Task objective -> All lines in the data bearing the string "INTEGER" should be identified and copied.

Dataset records ->

= = = = =

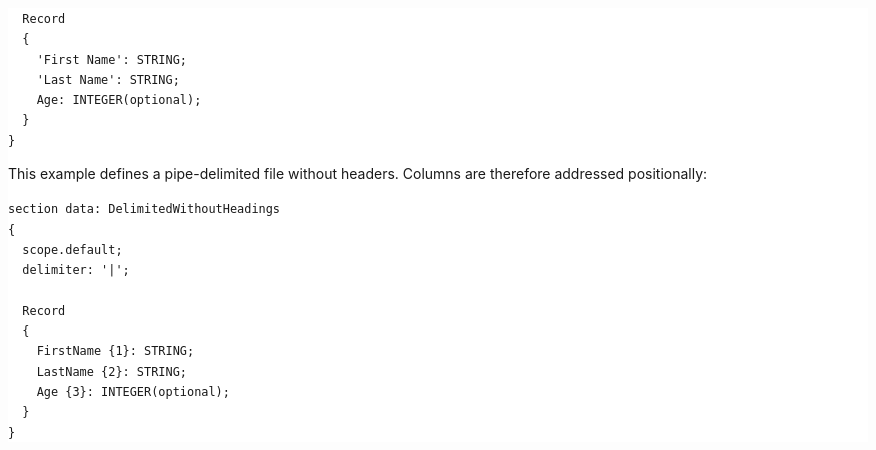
 ```Legend
  Record
  {
    'First Name': STRING;
    'Last Name': STRING;
    Age: INTEGER(optional);
  }
}
```

This example defines a pipe-delimited file without headers. 
Columns are therefore addressed positionally:

```Legend
section data: DelimitedWithoutHeadings
{
  scope.default;
  delimiter: '|';

  Record
  {
    FirstName {1}: STRING;
    LastName {2}: STRING;
    Age {3}: INTEGER(optional);
  }
}
```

= = = = =

Written answer ->
    Age: INTEGER(optional);
    Age {3}: INTEGER(optional);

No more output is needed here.